GIVEN RECORDS:
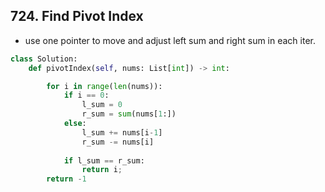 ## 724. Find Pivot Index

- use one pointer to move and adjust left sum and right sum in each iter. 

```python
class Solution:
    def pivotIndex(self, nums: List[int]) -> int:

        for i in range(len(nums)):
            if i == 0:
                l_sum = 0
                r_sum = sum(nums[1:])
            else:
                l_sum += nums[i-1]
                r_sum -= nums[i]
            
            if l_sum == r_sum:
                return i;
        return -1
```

AIM OF THE EXERCISE: Identify the lines above that contain the word "nums", then copy them.

FINISHED EXERCISE:
    def pivotIndex(self, nums: List[int]) -> int:
        for i in range(len(nums)):
                r_sum = sum(nums[1:])
                l_sum += nums[i-1]
                r_sum -= nums[i]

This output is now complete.